S&P to Illinois: prepare for next downgrade
Standard & Poor’s Rating Services revised Illinois’ credit outlook to “negative” from “developing” on July 23. Illinois’ current S&P rating is A-, the lowest of any state in the country. With this revision, S&P and the other major rating agency in the country, Moody’s Investors Service, are once again on the same page. Both companies...
Standard & Poor’s Rating Services revised Illinois’ credit outlook to “negative” from “developing” on July 23.
Illinois’ current S&P rating is A-, the lowest of any state in the country. With this revision, S&P and the other major rating agency in the country, Moody’s Investors Service, are once again on the same page.
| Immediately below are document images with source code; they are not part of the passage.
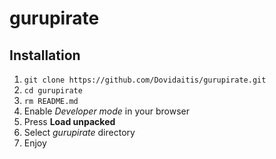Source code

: # gurupirate

## Installation

1. `git clone https://github.com/Dovidaitis/gurupirate.git`
2. `cd gurupirate`
3. `rm README.md`
4. Enable *Developer mode* in your browser
5. Press **Load unpacked**
6. Select *gurupirate* directory
7. Enjoy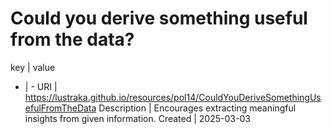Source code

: # Could you derive something useful from the data?

key | value
- | -
URI | https://lustraka.github.io/resources/pol14/CouldYouDeriveSomethingUsefulFromTheData
Description | Encourages extracting meaningful insights from given information.
Created | 2025-03-03

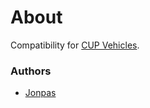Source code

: # About

Compatibility for [CUP Vehicles](http://cup-arma3.org/).

### Authors

- [Jonpas](http://github.com/jonpas)
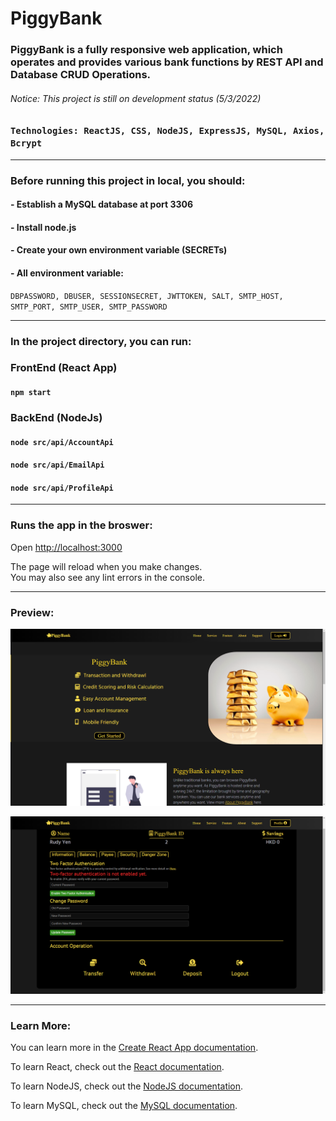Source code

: # PiggyBank

### PiggyBank is a fully responsive web application, which operates and provides various bank functions by REST API and Database CRUD Operations.

###### Notice: This project is still on development status (5/3/2022)

### `Technologies: ReactJS, CSS, NodeJS, ExpressJS, MySQL, Axios, Bcrypt`

---

### Before running this project in local, you should:
#### - Establish a MySQL database at port 3306
#### - Install node.js
#### - Create your own environment variable (SECRETs)
#### - All environment variable: 
`DBPASSWORD, DBUSER, SESSIONSECRET, JWTTOKEN, SALT, SMTP_HOST, SMTP_PORT, SMTP_USER, SMTP_PASSWORD`

---

### In the project directory, you can run:
### FrontEnd (React App)
#### `npm start`

### BackEnd (NodeJs)
#### `node src/api/AccountApi`
#### `node src/api/EmailApi`
#### `node src/api/ProfileApi`

---

### Runs the app in the broswer:
Open [http://localhost:3000](http://localhost:3000)

The page will reload when you make changes.\
You may also see any lint errors in the console.

---

### Preview:

![HOME PREVIEW](Preview/preview1.png)

![PROFILE PREVIEW](Preview/preview2.png)

---

### Learn More:

You can learn more in the [Create React App documentation](https://facebook.github.io/create-react-app/docs/getting-started).

To learn React, check out the [React documentation](https://reactjs.org/).

To learn NodeJS, check out the [NodeJS documentation](https://nodejs.org/en/docs/).

To learn MySQL, check out the [MySQL documentation](https://dev.mysql.com/doc/).
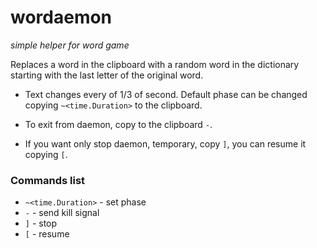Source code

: # wordaemon
*simple helper for word game*

Replaces a word in the clipboard with a random word in the dictionary starting with the last letter of the original word.
* Text changes every of 1/3 of second. Default phase can be changed copying `~<time.Duration>` to the clipboard.

* To exit from daemon, copy to the clipboard `-`.
* If you want only stop daemon, temporary, copy `]`, you can resume it copying `[`.


### Commands list
* `~<time.Duration>` - set phase
* `-` - send kill signal
* `]` - stop
* `[` - resume

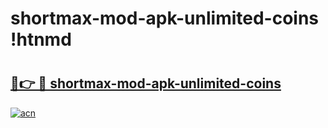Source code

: # shortmax-mod-apk-unlimited-coins !htnmd

# <h2><a href="https://2du3oi.esa.edu.pl?title=shortmax-mod-apk-unlimited-coins&ref=htnmd">🔗👉 🔴 shortmax-mod-apk-unlimited-coins</a></h2>

[![acn](https://github.com/user-attachments/assets/0f9c940e-d8b0-45ae-aac7-cd30a18b3e1c)](https://2du3oi.esa.edu.pl?title=shortmax-mod-apk-unlimited-coins&ref=htnmd)

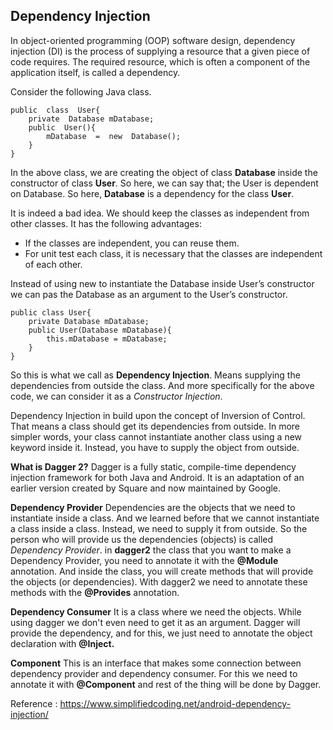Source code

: ## Dependency Injection
In object-oriented programming (OOP) software design, dependency injection (DI) is the process of supplying a resource that a given piece of code requires. The required resource, which is often a component of the application itself, is called a dependency.

Consider the following Java class.

    public  class  User{    
	    private  Database mDatabase;    
	    public  User(){	    
		    mDatabase  =  new  Database();	    
	    }    
    }
In the above class, we are creating the object of class **Database** inside the constructor of class **User**. So here, we can say that; the User is dependent on Database. So here, **Database** is a dependency for the class **User**.

It is indeed a bad idea. We should keep the classes as independent from other classes. It has the following advantages:
 - If the classes are independent, you can reuse them.
 - For unit test each class, it is necessary that the classes are
   independent of each other.

Instead of using new to instantiate the Database inside User’s constructor we can pas the Database as an argument to the User’s constructor.

    public class User{
	    private Database mDatabase;
	    public User(Database mDatabase){
		    this.mDatabase = mDatabase;
	    }
    }
So this is what we call as **Dependency Injection**. Means supplying the dependencies from outside the class. And more specifically for the above code, we can consider it as a *Constructor Injection*.

Dependency Injection in build upon the concept of Inversion of Control. That means a class should get its dependencies from outside. 
In more simpler words, your class cannot instantiate another class using a new keyword inside it. Instead, you have to supply the object from outside.

**What is Dagger 2?**
Dagger is a fully static, compile-time dependency injection framework for both Java and Android. It is an adaptation of an earlier version created by Square and now maintained by Google. 

**Dependency Provider**
Dependencies are the objects that we need to instantiate inside a class. And we learned before that we cannot instantiate a class inside a class. Instead, we need to supply it from outside. So the person who will provide us the dependencies (objects) is called *Dependency Provider*.
in **dagger2** the class that you want to make a Dependency Provider, you need to annotate it with the **@Module** annotation. And inside the class, you will create methods that will provide the objects (or dependencies). With dagger2 we need to annotate these methods with the **@Provides** annotation.

**Dependency Consumer**
It is a class where we need the objects. While using dagger we don't even need to get it as an argument. Dagger will provide the dependency, and for this, we just need to annotate the object declaration with **@Inject.**

**Component**
This is an interface that makes some connection between dependency provider and dependency consumer. For this we need to annotate it with **@Component** and rest of the thing will be done by Dagger.







Reference : https://www.simplifiedcoding.net/android-dependency-injection/
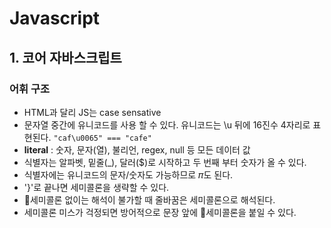 # Javascript
## 1. 코어 자바스크립트
### 어휘 구조
* HTML과 달리 JS는 case sensative
* 문자열 중간에 유니코드를 사용 할 수 있다. 유니코드는 \u 뒤에 16진수 4자리로 표현된다.
  `"caf\u0065" === "cafe"`
* **literal** : 숫자, 문자(열), 불리언, regex, null 등 모든 데이터 값
* 식별자는 알파벳, 밑줄(_), 달러($)로 시작하고 두 번째 부터 숫자가 올 수 있다.
* 식별자에는 유니코드의 문자/숫자도 가능하므로 𝜋도 된다.
* '}'로 끝나면 세미콜론을 생략할 수 있다.
* 세미콜론 없이는 해석이 불가할 때 줄바꿈은 세미콜론으로 해석된다.
* 세미콜론 미스가 걱정되면 방어적으로 문장 앞에 세미콜론을 붙일 수 있다.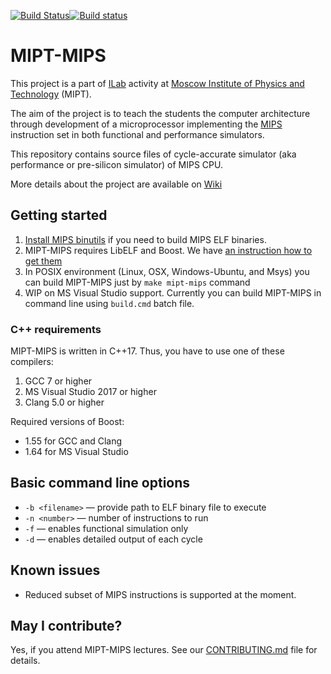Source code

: [![Build Status](https://travis-ci.org/MIPT-ILab/mipt-mips.svg?branch=master)](https://travis-ci.org/MIPT-ILab/mipt-mips)[![Build status](https://ci.appveyor.com/api/projects/status/eungty6us329y8w1/branch/master?svg=true)](https://ci.appveyor.com/project/miptilab/mipt-mips/branch/master)

# MIPT-MIPS

This project is a part of [ILab](https://mipt.ru/drec/about/ilab/) activity at [Moscow Institute of Physics and Technology](http://phystech.edu/) (MIPT).

The aim of the project is to teach the students the computer architecture through development of a microprocessor implementing the [MIPS](http://en.wikipedia.org/wiki/MIPS32) instruction set in both functional and performance simulators.

This repository contains source files of cycle-accurate simulator (aka performance or pre-silicon simulator) of MIPS CPU.

More details about the project are available on [Wiki](https://github.com/MIPT-ILab/mipt-mips/wiki/Home/)

## Getting started

1. [Install MIPS binutils](https://github.com/MIPT-ILab/mipt-mips/wiki/MIPS-binutils) if you need to build MIPS ELF binaries.
1. MIPT-MIPS requires LibELF and Boost. We have [an instruction how to get them](https://github.com/MIPT-ILab/mipt-mips/wiki/Required-libraries)
1. In POSIX environment (Linux, OSX, Windows-Ubuntu, and Msys) you can build MIPT-MIPS just by `make mipt-mips` command
1. WIP on MS Visual Studio support. Currently you can build MIPT-MIPS in command line using `build.cmd` batch file.

### C++ requirements

MIPT-MIPS is written in C++17. Thus, you have to use one of these compilers:
1. GCC 7 or higher
1. MS Visual Studio 2017 or higher
1. Clang 5.0 or higher

Required versions of Boost:
* 1.55 for GCC and Clang
* 1.64 for MS Visual Studio

## Basic command line options

* `-b <filename>` — provide path to ELF binary file to execute
* `-n <number>` — number of instructions to run
* `-f` — enables functional simulation only
* `-d` — enables detailed output of each cycle

## Known issues
* Reduced subset of MIPS instructions is supported at the moment.

## May I contribute?

Yes, if you attend MIPT-MIPS lectures. See our [CONTRIBUTING.md](CONTRIBUTING.md) file for details.
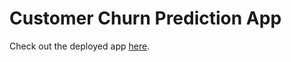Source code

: # Customer Churn Prediction App

Check out the deployed app [here](https://ann-stay-or-go.streamlit.app/).
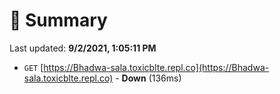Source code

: # 📖 Summary
Last updated: **9/2/2021, 1:05:11 PM**

- `GET` [https://Bhadwa-sala.toxicblte.repl.co](https://Bhadwa-sala.toxicblte.repl.co) - **Down** (136ms)
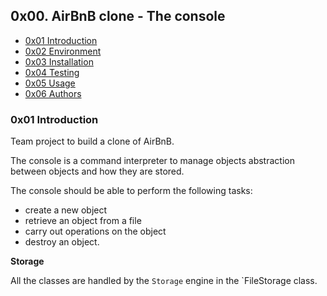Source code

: ## 0x00. AirBnB clone - The console

- [0x01 Introduction](URL)
- [0x02 Environment](URL)
- [0x03 Installation]()
- [0x04 Testing](URL)
- [0x05 Usage](URL)
- [0x06 Authors](URL)

### 0x01 Introduction 

Team project to build a clone of AirBnB. 

The console is a command interpreter to manage objects abstraction between objects and how they are stored. 

The console should be able to perform the following tasks: 

 - create a new object
 - retrieve an object from a file 
 - carry out operations on the object
 - destroy an object.

 **Storage**

 All the classes are handled by the `Storage` engine in the `FileStorage class.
Both companies now have Illinois’ credit rating four notches away from junk-bond status with a negative outlook.
S&P cited the state’s unbalanced budget and the possibility that the recent Illinois Supreme Court ruling on state retiree health care could reverse enacted benefit reforms as reasons for the revision:
“The outlook revision follows the enactment of Illinois’ fiscal 2015 budget which in our view is not structurally balanced and will contribute to growing deficits and payables that will likely pressure the state’s liquidity,” said Standard & Poor’s credit analyst Robin Prunty. “The outlook also reflects the implementation risk associated with recent reforms related to postretirement benefits.”
S&P also expressed concern about pension reforms as a whole, floating the possibility of yet another downgrade should the state Supreme Court strike down SB1, the recently passed pension reform bill.
“If the pension reform is declared unconstitutional or invalid, or implementation is delayed and there is a continued lack of consensus and action among policymakers on the structural budget gaps and payables outstanding, we believe there could be a profound and negative effect on Illinois’ budgetary performance and liquidity over the next two years and that this could lead to a downgrade.”
This latest action by S&P is yet another warning to Illinois that ratings agencies are tired of the state’s lack of real reform in the face of such massive fiscal and pension crises.
And more taxes aren’t going to fix Illinois’ problems. Even S&P acknowledges the 2011 income tax hike didn’t work – the agency lists the state’s “revenue-enhancement measures” in its list of negative credit factors:
“Sizable and chronic accumulated budget-based deficits despite revenue-enhancement measures implemented in 2011 and improved economic trends. While the deficit is reduced significantly, it remains significant relative to the size of the budget.”
The precipitous decline in ratings is an indictment of the politicians who control Illinois’ government-worker pension systems. Those politicians have massively hiked taxes while retirement security for government workers continues to collapse.
Politicians need to be taken out of the retirement business altogether. It’s time Illinois followed the lead of other states in adopting 401(k)-style plans for government workers. It’s the only way to ensure budget stability, end the tax hikes and give workers what they deserve – real retirement security.